The common functional groups covered in most introductory sequences:

  • alkanes
  • cycloalkanes
  • alkyl halides
  • alkenes
  • conjugated dienes and other unsaturated systems
  • alkynes
  • aromatic ring systems
  • alcohols
  • glycols and other diols
  • phenols
  • ethers
  • epoxides
  • aldehydes
  • ketones
  • carboxylic acids
  • esters
  • anhydrides
  • acyl halides
  • amides
  • amines
  • nitriles
  • thiols
  • sulfides
  • acetals
  • imines
  • enamines
  • heterocycles
  • nitro compounds
  • diazo compounds
  • carbohydrates
  • amino acids
  • nucleic acids

If you want to know about every functional group, you will need an advanced, probably graduate level, synthesis course. However, even I have not heard of some of the designations on your list, like semithiocarbazide.

Some good ideas on where to start, if you choose not to consult with an organic chemist.
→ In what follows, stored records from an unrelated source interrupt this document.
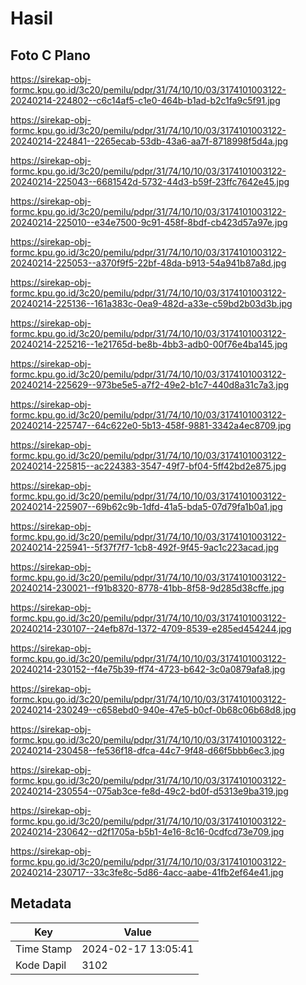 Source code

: # Hasil

## Foto C Plano

https://sirekap-obj-formc.kpu.go.id/3c20/pemilu/pdpr/31/74/10/10/03/3174101003122-20240214-224802--c6c14af5-c1e0-464b-b1ad-b2c1fa9c5f91.jpg

https://sirekap-obj-formc.kpu.go.id/3c20/pemilu/pdpr/31/74/10/10/03/3174101003122-20240214-224841--2265ecab-53db-43a6-aa7f-8718998f5d4a.jpg

https://sirekap-obj-formc.kpu.go.id/3c20/pemilu/pdpr/31/74/10/10/03/3174101003122-20240214-225043--6681542d-5732-44d3-b59f-23ffc7642e45.jpg

https://sirekap-obj-formc.kpu.go.id/3c20/pemilu/pdpr/31/74/10/10/03/3174101003122-20240214-225010--e34e7500-9c91-458f-8bdf-cb423d57a97e.jpg

https://sirekap-obj-formc.kpu.go.id/3c20/pemilu/pdpr/31/74/10/10/03/3174101003122-20240214-225053--a370f9f5-22bf-48da-b913-54a941b87a8d.jpg

https://sirekap-obj-formc.kpu.go.id/3c20/pemilu/pdpr/31/74/10/10/03/3174101003122-20240214-225136--161a383c-0ea9-482d-a33e-c59bd2b03d3b.jpg

https://sirekap-obj-formc.kpu.go.id/3c20/pemilu/pdpr/31/74/10/10/03/3174101003122-20240214-225216--1e21765d-be8b-4bb3-adb0-00f76e4ba145.jpg

https://sirekap-obj-formc.kpu.go.id/3c20/pemilu/pdpr/31/74/10/10/03/3174101003122-20240214-225629--973be5e5-a7f2-49e2-b1c7-440d8a31c7a3.jpg

https://sirekap-obj-formc.kpu.go.id/3c20/pemilu/pdpr/31/74/10/10/03/3174101003122-20240214-225747--64c622e0-5b13-458f-9881-3342a4ec8709.jpg

https://sirekap-obj-formc.kpu.go.id/3c20/pemilu/pdpr/31/74/10/10/03/3174101003122-20240214-225815--ac224383-3547-49f7-bf04-5ff42bd2e875.jpg

https://sirekap-obj-formc.kpu.go.id/3c20/pemilu/pdpr/31/74/10/10/03/3174101003122-20240214-225907--69b62c9b-1dfd-41a5-bda5-07d79fa1b0a1.jpg

https://sirekap-obj-formc.kpu.go.id/3c20/pemilu/pdpr/31/74/10/10/03/3174101003122-20240214-225941--5f37f7f7-1cb8-492f-9f45-9ac1c223acad.jpg

https://sirekap-obj-formc.kpu.go.id/3c20/pemilu/pdpr/31/74/10/10/03/3174101003122-20240214-230021--f91b8320-8778-41bb-8f58-9d285d38cffe.jpg

https://sirekap-obj-formc.kpu.go.id/3c20/pemilu/pdpr/31/74/10/10/03/3174101003122-20240214-230107--24efb87d-1372-4709-8539-e285ed454244.jpg

https://sirekap-obj-formc.kpu.go.id/3c20/pemilu/pdpr/31/74/10/10/03/3174101003122-20240214-230152--f4e75b39-ff74-4723-b642-3c0a0879afa8.jpg

https://sirekap-obj-formc.kpu.go.id/3c20/pemilu/pdpr/31/74/10/10/03/3174101003122-20240214-230249--c658ebd0-940e-47e5-b0cf-0b68c06b68d8.jpg

https://sirekap-obj-formc.kpu.go.id/3c20/pemilu/pdpr/31/74/10/10/03/3174101003122-20240214-230458--fe536f18-dfca-44c7-9f48-d66f5bbb6ec3.jpg

https://sirekap-obj-formc.kpu.go.id/3c20/pemilu/pdpr/31/74/10/10/03/3174101003122-20240214-230554--075ab3ce-fe8d-49c2-bd0f-d5313e9ba319.jpg

https://sirekap-obj-formc.kpu.go.id/3c20/pemilu/pdpr/31/74/10/10/03/3174101003122-20240214-230642--d2f1705a-b5b1-4e16-8c16-0cdfcd73e709.jpg

https://sirekap-obj-formc.kpu.go.id/3c20/pemilu/pdpr/31/74/10/10/03/3174101003122-20240214-230717--33c3fe8c-5d86-4acc-aabe-41fb2ef64e41.jpg


## Metadata

| Key        | Value               |
| ---------- | ------------------- |
| Time Stamp | 2024-02-17 13:05:41 |
| Kode Dapil | 3102                |



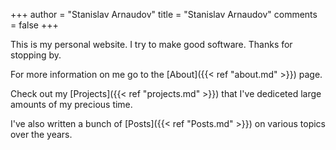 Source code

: +++
author = "Stanislav Arnaudov"
title = "Stanislav Arnaudov"
comments = false
+++

This is my personal website. I try to make good software. Thanks for
stopping by.

For more information on me go to the [About]({{< ref "about.md" >}}) page.

Check out my [Projects]({{< ref "projects.md" >}}) that I've dediceted large amounts of my precious time.

I've also written a bunch of [Posts]({{< ref "Posts.md" >}}) on various topics over the years.

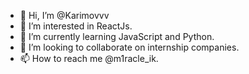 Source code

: - 👋 Hi, I’m @Karimovvv
- 👀 I’m interested in ReactJs.
- 🌱 I’m currently learning JavaScript and Python.
- 💞️ I’m looking to collaborate on internship companies.
- 📫 How to reach me @m1racle_ik.

<!---
Karimovvv/Karimovvv is a ✨ special ✨ repository because its `README.md` (this file) appears on your GitHub profile.
You can click the Preview link to take a look at your changes.
--->
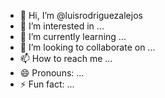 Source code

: - 👋 Hi, I’m @luisrodriguezalejos
- 👀 I’m interested in ...
- 🌱 I’m currently learning ...
- 💞️ I’m looking to collaborate on ...
- 📫 How to reach me ...
- 😄 Pronouns: ...
- ⚡ Fun fact: ...

<!---
luisrodriguezalejos/luisrodriguezalejos is a ✨ special ✨ repository because its `README.md` (this file) appears on your GitHub profile.
You can click the Preview link to take a look at your changes.
--->
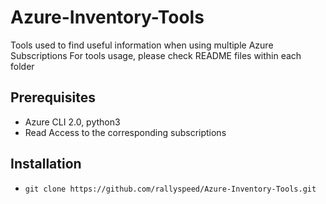 # Azure-Inventory-Tools
Tools used to find useful information when using multiple Azure Subscriptions
For tools usage, please check README files within each folder

## Prerequisites
- Azure CLI 2.0, python3
- Read Access to the corresponding subscriptions

## Installation
- `git clone https://github.com/rallyspeed/Azure-Inventory-Tools.git`
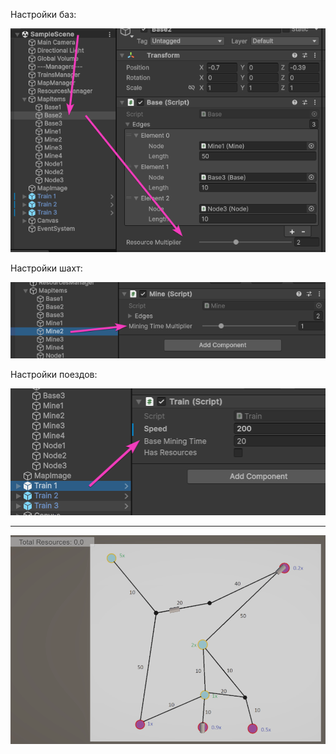 Настройки баз:

![alt text](BaseParams.png)

Настройки шахт:

![alt text](MineParams.png)

Настройки поездов:

![alt text](TrainParams.png)

---

![alt text](Result.gif) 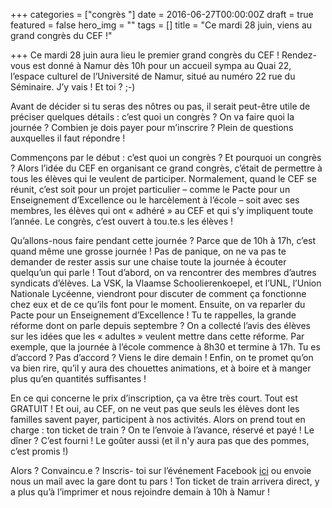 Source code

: +++
categories = ["congrès "]
date = 2016-06-27T00:00:00Z
draft = true
featured = false
hero_img = ""
tags = []
title = "Ce mardi 28 juin, viens au grand congrès du CEF !"

+++
Ce mardi 28 juin aura lieu le premier grand congrès du CEF ! Rendez-vous est donné à Namur dès 10h pour un accueil sympa au Quai 22, l’espace culturel de l’Université de Namur, situé au numéro 22 rue du Séminaire. J’y vais ! Et toi ? ;-)

Avant de décider si tu seras des nôtres ou pas, il serait peut-être utile de préciser quelques détails : c’est quoi un congrès ? On va faire quoi la journée ? Combien je dois payer pour m’inscrire ? Plein de questions auxquelles il faut répondre !

Commençons par le début : c’est quoi un congrès ? Et pourquoi un congrès ? Alors l’idée du CEF en organisant ce grand congrès, c’était de permettre à tous les élèves qui le veulent de participer. Normalement, quand le CEF se réunit, c’est soit pour un projet particulier – comme le Pacte pour un Enseignement d’Excellence ou le harcèlement à l’école – soit avec ses membres, les élèves qui ont « adhéré » au CEF et qui s’y impliquent toute l’année. Le congrès, c’est ouvert à tou.te.s les élèves !

Qu’allons-nous faire pendant cette journée ? Parce que de 10h à 17h, c’est quand même une grosse journée ! Pas de panique, on ne va pas te demander de rester assis sur une chaise toute la journée à écouter quelqu’un qui parle ! Tout d’abord, on va rencontrer des membres d’autres syndicats d’élèves. La VSK, la Vlaamse Schoolierenkoepel, et l’UNL, l’Union Nationale Lycéenne, viendront pour discuter de comment ça fonctionne chez eux et de ce qu’ils font pour le moment. Ensuite, on va reparler du Pacte pour un Enseignement d’Excellence ! Tu te rappelles, la grande réforme dont on parle depuis septembre ? On a collecté l’avis des élèves sur les idées que les « adultes » veulent mettre dans cette réforme. Par exemple, que la journée à l’école commence à 8h30 et termine à 17h. Tu es d’accord ? Pas d’accord ? Viens le dire demain ! Enfin, on te promet qu’on va bien rire, qu’il y aura des chouettes animations, et à boire et à manger plus qu’en quantités suffisantes !

En ce qui concerne le prix d’inscription, ça va être très court. Tout est GRATUIT ! Et oui, au CEF, on ne veut pas que seuls les élèves dont les familles savent payer, participent à nos activités. Alors on prend tout en charge : ton ticket de train ? On te l’envoie à l’avance, réservé et payé ! Le dîner ? C’est fourni ! Le goûter aussi (et il n'y aura pas que des pommes, c’est promis !)

Alors ? Convaincu.e ? Inscris- toi sur l’événement Facebook [ici](https://www.facebook.com/events/223688511346065/ "https://www.facebook.com/events/223688511346065/") ou envoie nous un mail avec la gare dont tu pars ! Ton ticket de train arrivera direct, y a plus qu’à l’imprimer et nous rejoindre demain à 10h à Namur !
  1. Check an undergraduate level organic chemistry book out of your local library and get some sense of the subject. In your case, it does not look like you need to know how the reactions work, just that they exist, so you can use the text as a reference source.
  2. Sign up for a free MOOC in organic chemistry. Again, you just want to know that the reactions exist, so you can pick and choose the content from the course.
  3. Acquire a copy of one of the seminal books in organic chemistry, March's Advanced Organic Chemistry. This book is not for the fainthearted but it gives good treatment to the functional groups, including the less common ones.
  4. Find (do not buy - these books are not worth the price tag) a copy of either Comprehensive Organic Transformations: A Guide to Functional Group Preparation by Richard Larock (which is now 14 years old) or the set of Comprehensive Organic Functional Group Transformations, which appears to be many volumes (now 9-10 years old).